### WHAT THE TASK ASKS:
Each record below must come back exactly as written; its pictures must not.

### MATERIALS PROVIDED:
────────────────

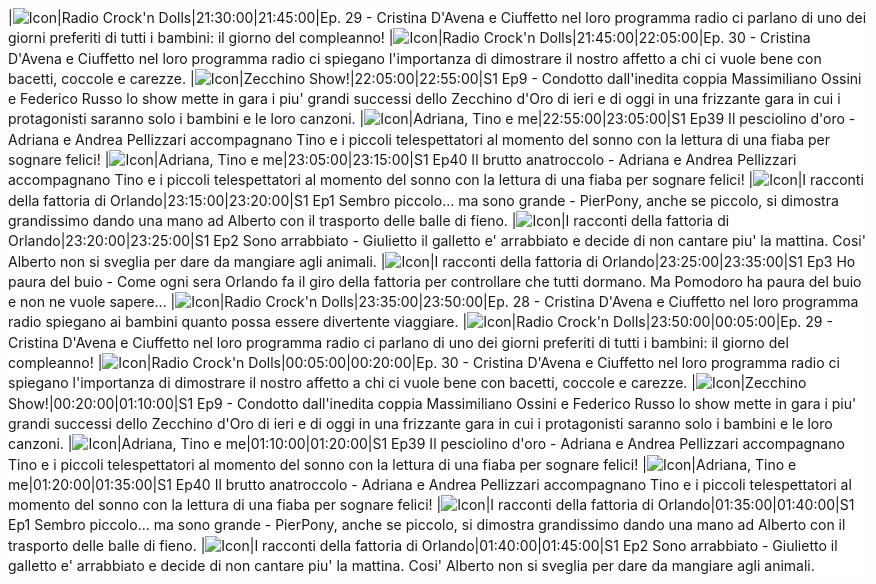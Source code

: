 |![Icon](https://guidatv.sky.it/uuid/ad181f21-d6fb-4b05-835f-26f314c42a34/cover?md5ChecksumParam=88579dbfd1e5f95bfb731a2a5c181c98)|Radio Crock&#039;n Dolls|21:30:00|21:45:00|Ep. 29 - Cristina D&#039;Avena e Ciuffetto nel loro programma radio ci parlano di uno dei giorni preferiti di tutti i bambini: il giorno del compleanno!
|![Icon](https://guidatv.sky.it/uuid/a18e0c5e-c8d7-4c19-9384-c22163d67914/cover?md5ChecksumParam=88579dbfd1e5f95bfb731a2a5c181c98)|Radio Crock&#039;n Dolls|21:45:00|22:05:00|Ep. 30 - Cristina D&#039;Avena e Ciuffetto nel loro programma radio ci spiegano l&#039;importanza di dimostrare il nostro affetto a chi ci vuole bene con bacetti, coccole e carezze.
|![Icon](https://guidatv.sky.it/uuid/21976c4b-8d18-4759-9162-cd96b63a650c/cover?md5ChecksumParam=38d00c75856c51f9713e044c4bde23ff)|Zecchino Show!|22:05:00|22:55:00|S1 Ep9 - Condotto dall&#039;inedita coppia Massimiliano Ossini e Federico Russo lo show mette in gara i piu&#039; grandi successi dello Zecchino d&#039;Oro di ieri e di oggi in una frizzante gara in cui i protagonisti saranno solo i bambini e le loro canzoni.
|![Icon](https://guidatv.sky.it/uuid/9c936313-51c4-4e9c-94ab-96f550cb8626/cover?md5ChecksumParam=f089ee83fbe99987363ec0367a3d9683)|Adriana, Tino e me|22:55:00|23:05:00|S1 Ep39 Il pesciolino d&#039;oro - Adriana e Andrea Pellizzari accompagnano Tino e i piccoli telespettatori al momento del sonno con la lettura di una fiaba per sognare felici!
|![Icon](https://guidatv.sky.it/uuid/fbf3c451-8c59-4ffe-b604-fad3c59a4258/cover?md5ChecksumParam=f089ee83fbe99987363ec0367a3d9683)|Adriana, Tino e me|23:05:00|23:15:00|S1 Ep40 Il brutto anatroccolo - Adriana e Andrea Pellizzari accompagnano Tino e i piccoli telespettatori al momento del sonno con la lettura di una fiaba per sognare felici!
|![Icon](https://guidatv.sky.it/uuid/17025775-681b-4c65-8782-a2c4c0404dff/cover?md5ChecksumParam=bc1034d9f24b5345b6a408158480e8b8)|I racconti della fattoria di Orlando|23:15:00|23:20:00|S1 Ep1 Sembro piccolo... ma sono grande - PierPony, anche se piccolo, si dimostra grandissimo dando una mano ad Alberto con il trasporto delle balle di fieno.
|![Icon](https://guidatv.sky.it/uuid/4a242b37-fff9-4a12-85c3-e41fc771dd9c/cover?md5ChecksumParam=bc1034d9f24b5345b6a408158480e8b8)|I racconti della fattoria di Orlando|23:20:00|23:25:00|S1 Ep2 Sono arrabbiato - Giulietto il galletto e&#039; arrabbiato e decide di non cantare piu&#039; la mattina. Cosi&#039; Alberto non si sveglia per dare da mangiare agli animali.
|![Icon](https://guidatv.sky.it/uuid/1b79a8f2-e2c8-4f8d-98bc-17c93c08c905/cover?md5ChecksumParam=bc1034d9f24b5345b6a408158480e8b8)|I racconti della fattoria di Orlando|23:25:00|23:35:00|S1 Ep3 Ho paura del buio - Come ogni sera Orlando fa il giro della fattoria per controllare che tutti dormano. Ma Pomodoro ha paura del buio e non ne vuole sapere...
|![Icon](https://guidatv.sky.it/uuid/382acade-1245-46c5-a560-6a08ff69d132/cover?md5ChecksumParam=88579dbfd1e5f95bfb731a2a5c181c98)|Radio Crock&#039;n Dolls|23:35:00|23:50:00|Ep. 28 - Cristina D&#039;Avena e Ciuffetto nel loro programma radio spiegano ai bambini quanto possa essere divertente viaggiare.
|![Icon](https://guidatv.sky.it/uuid/ad181f21-d6fb-4b05-835f-26f314c42a34/cover?md5ChecksumParam=88579dbfd1e5f95bfb731a2a5c181c98)|Radio Crock&#039;n Dolls|23:50:00|00:05:00|Ep. 29 - Cristina D&#039;Avena e Ciuffetto nel loro programma radio ci parlano di uno dei giorni preferiti di tutti i bambini: il giorno del compleanno!
|![Icon](https://guidatv.sky.it/uuid/a18e0c5e-c8d7-4c19-9384-c22163d67914/cover?md5ChecksumParam=88579dbfd1e5f95bfb731a2a5c181c98)|Radio Crock&#039;n Dolls|00:05:00|00:20:00|Ep. 30 - Cristina D&#039;Avena e Ciuffetto nel loro programma radio ci spiegano l&#039;importanza di dimostrare il nostro affetto a chi ci vuole bene con bacetti, coccole e carezze.
|![Icon](https://guidatv.sky.it/uuid/21976c4b-8d18-4759-9162-cd96b63a650c/cover?md5ChecksumParam=38d00c75856c51f9713e044c4bde23ff)|Zecchino Show!|00:20:00|01:10:00|S1 Ep9 - Condotto dall&#039;inedita coppia Massimiliano Ossini e Federico Russo lo show mette in gara i piu&#039; grandi successi dello Zecchino d&#039;Oro di ieri e di oggi in una frizzante gara in cui i protagonisti saranno solo i bambini e le loro canzoni.
|![Icon](https://guidatv.sky.it/uuid/9c936313-51c4-4e9c-94ab-96f550cb8626/cover?md5ChecksumParam=f089ee83fbe99987363ec0367a3d9683)|Adriana, Tino e me|01:10:00|01:20:00|S1 Ep39 Il pesciolino d&#039;oro - Adriana e Andrea Pellizzari accompagnano Tino e i piccoli telespettatori al momento del sonno con la lettura di una fiaba per sognare felici!
|![Icon](https://guidatv.sky.it/uuid/fbf3c451-8c59-4ffe-b604-fad3c59a4258/cover?md5ChecksumParam=f089ee83fbe99987363ec0367a3d9683)|Adriana, Tino e me|01:20:00|01:35:00|S1 Ep40 Il brutto anatroccolo - Adriana e Andrea Pellizzari accompagnano Tino e i piccoli telespettatori al momento del sonno con la lettura di una fiaba per sognare felici!
|![Icon](https://guidatv.sky.it/uuid/17025775-681b-4c65-8782-a2c4c0404dff/cover?md5ChecksumParam=bc1034d9f24b5345b6a408158480e8b8)|I racconti della fattoria di Orlando|01:35:00|01:40:00|S1 Ep1 Sembro piccolo... ma sono grande - PierPony, anche se piccolo, si dimostra grandissimo dando una mano ad Alberto con il trasporto delle balle di fieno.
|![Icon](https://guidatv.sky.it/uuid/4a242b37-fff9-4a12-85c3-e41fc771dd9c/cover?md5ChecksumParam=bc1034d9f24b5345b6a408158480e8b8)|I racconti della fattoria di Orlando|01:40:00|01:45:00|S1 Ep2 Sono arrabbiato - Giulietto il galletto e&#039; arrabbiato e decide di non cantare piu&#039; la mattina. Cosi&#039; Alberto non si sveglia per dare da mangiare agli animali.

────────────────

### ANSWER SECTION:
Source code

: |![Icon](https://guidatv.sky.it/uuid/ad181f21-d6fb-4b05-835f-26f314c42a34/cover?md5ChecksumParam=88579dbfd1e5f95bfb731a2a5c181c98)|Radio Crock&#039;n Dolls|21:30:00|21:45:00|Ep. 29 - Cristina D&#039;Avena e Ciuffetto nel loro programma radio ci parlano di uno dei giorni preferiti di tutti i bambini: il giorno del compleanno!
|![Icon](https://guidatv.sky.it/uuid/a18e0c5e-c8d7-4c19-9384-c22163d67914/cover?md5ChecksumParam=88579dbfd1e5f95bfb731a2a5c181c98)|Radio Crock&#039;n Dolls|21:45:00|22:05:00|Ep. 30 - Cristina D&#039;Avena e Ciuffetto nel loro programma radio ci spiegano l&#039;importanza di dimostrare il nostro affetto a chi ci vuole bene con bacetti, coccole e carezze.
|![Icon](https://guidatv.sky.it/uuid/21976c4b-8d18-4759-9162-cd96b63a650c/cover?md5ChecksumParam=38d00c75856c51f9713e044c4bde23ff)|Zecchino Show!|22:05:00|22:55:00|S1 Ep9 - Condotto dall&#039;inedita coppia Massimiliano Ossini e Federico Russo lo show mette in gara i piu&#039; grandi successi dello Zecchino d&#039;Oro di ieri e di oggi in una frizzante gara in cui i protagonisti saranno solo i bambini e le loro canzoni.
|![Icon](https://guidatv.sky.it/uuid/9c936313-51c4-4e9c-94ab-96f550cb8626/cover?md5ChecksumParam=f089ee83fbe99987363ec0367a3d9683)|Adriana, Tino e me|22:55:00|23:05:00|S1 Ep39 Il pesciolino d&#039;oro - Adriana e Andrea Pellizzari accompagnano Tino e i piccoli telespettatori al momento del sonno con la lettura di una fiaba per sognare felici!
|![Icon](https://guidatv.sky.it/uuid/fbf3c451-8c59-4ffe-b604-fad3c59a4258/cover?md5ChecksumParam=f089ee83fbe99987363ec0367a3d9683)|Adriana, Tino e me|23:05:00|23:15:00|S1 Ep40 Il brutto anatroccolo - Adriana e Andrea Pellizzari accompagnano Tino e i piccoli telespettatori al momento del sonno con la lettura di una fiaba per sognare felici!
|![Icon](https://guidatv.sky.it/uuid/17025775-681b-4c65-8782-a2c4c0404dff/cover?md5ChecksumParam=bc1034d9f24b5345b6a408158480e8b8)|I racconti della fattoria di Orlando|23:15:00|23:20:00|S1 Ep1 Sembro piccolo... ma sono grande - PierPony, anche se piccolo, si dimostra grandissimo dando una mano ad Alberto con il trasporto delle balle di fieno.
|![Icon](https://guidatv.sky.it/uuid/4a242b37-fff9-4a12-85c3-e41fc771dd9c/cover?md5ChecksumParam=bc1034d9f24b5345b6a408158480e8b8)|I racconti della fattoria di Orlando|23:20:00|23:25:00|S1 Ep2 Sono arrabbiato - Giulietto il galletto e&#039; arrabbiato e decide di non cantare piu&#039; la mattina. Cosi&#039; Alberto non si sveglia per dare da mangiare agli animali.
|![Icon](https://guidatv.sky.it/uuid/1b79a8f2-e2c8-4f8d-98bc-17c93c08c905/cover?md5ChecksumParam=bc1034d9f24b5345b6a408158480e8b8)|I racconti della fattoria di Orlando|23:25:00|23:35:00|S1 Ep3 Ho paura del buio - Come ogni sera Orlando fa il giro della fattoria per controllare che tutti dormano. Ma Pomodoro ha paura del buio e non ne vuole sapere...
|![Icon](https://guidatv.sky.it/uuid/382acade-1245-46c5-a560-6a08ff69d132/cover?md5ChecksumParam=88579dbfd1e5f95bfb731a2a5c181c98)|Radio Crock&#039;n Dolls|23:35:00|23:50:00|Ep. 28 - Cristina D&#039;Avena e Ciuffetto nel loro programma radio spiegano ai bambini quanto possa essere divertente viaggiare.
|![Icon](https://guidatv.sky.it/uuid/ad181f21-d6fb-4b05-835f-26f314c42a34/cover?md5ChecksumParam=88579dbfd1e5f95bfb731a2a5c181c98)|Radio Crock&#039;n Dolls|23:50:00|00:05:00|Ep. 29 - Cristina D&#039;Avena e Ciuffetto nel loro programma radio ci parlano di uno dei giorni preferiti di tutti i bambini: il giorno del compleanno!
|![Icon](https://guidatv.sky.it/uuid/a18e0c5e-c8d7-4c19-9384-c22163d67914/cover?md5ChecksumParam=88579dbfd1e5f95bfb731a2a5c181c98)|Radio Crock&#039;n Dolls|00:05:00|00:20:00|Ep. 30 - Cristina D&#039;Avena e Ciuffetto nel loro programma radio ci spiegano l&#039;importanza di dimostrare il nostro affetto a chi ci vuole bene con bacetti, coccole e carezze.
|![Icon](https://guidatv.sky.it/uuid/21976c4b-8d18-4759-9162-cd96b63a650c/cover?md5ChecksumParam=38d00c75856c51f9713e044c4bde23ff)|Zecchino Show!|00:20:00|01:10:00|S1 Ep9 - Condotto dall&#039;inedita coppia Massimiliano Ossini e Federico Russo lo show mette in gara i piu&#039; grandi successi dello Zecchino d&#039;Oro di ieri e di oggi in una frizzante gara in cui i protagonisti saranno solo i bambini e le loro canzoni.
|![Icon](https://guidatv.sky.it/uuid/9c936313-51c4-4e9c-94ab-96f550cb8626/cover?md5ChecksumParam=f089ee83fbe99987363ec0367a3d9683)|Adriana, Tino e me|01:10:00|01:20:00|S1 Ep39 Il pesciolino d&#039;oro - Adriana e Andrea Pellizzari accompagnano Tino e i piccoli telespettatori al momento del sonno con la lettura di una fiaba per sognare felici!
|![Icon](https://guidatv.sky.it/uuid/fbf3c451-8c59-4ffe-b604-fad3c59a4258/cover?md5ChecksumParam=f089ee83fbe99987363ec0367a3d9683)|Adriana, Tino e me|01:20:00|01:35:00|S1 Ep40 Il brutto anatroccolo - Adriana e Andrea Pellizzari accompagnano Tino e i piccoli telespettatori al momento del sonno con la lettura di una fiaba per sognare felici!
|![Icon](https://guidatv.sky.it/uuid/17025775-681b-4c65-8782-a2c4c0404dff/cover?md5ChecksumParam=bc1034d9f24b5345b6a408158480e8b8)|I racconti della fattoria di Orlando|01:35:00|01:40:00|S1 Ep1 Sembro piccolo... ma sono grande - PierPony, anche se piccolo, si dimostra grandissimo dando una mano ad Alberto con il trasporto delle balle di fieno.
|![Icon](https://guidatv.sky.it/uuid/4a242b37-fff9-4a12-85c3-e41fc771dd9c/cover?md5ChecksumParam=bc1034d9f24b5345b6a408158480e8b8)|I racconti della fattoria di Orlando|01:40:00|01:45:00|S1 Ep2 Sono arrabbiato - Giulietto il galletto e&#039; arrabbiato e decide di non cantare piu&#039; la mattina. Cosi&#039; Alberto non si sveglia per dare da mangiare agli animali.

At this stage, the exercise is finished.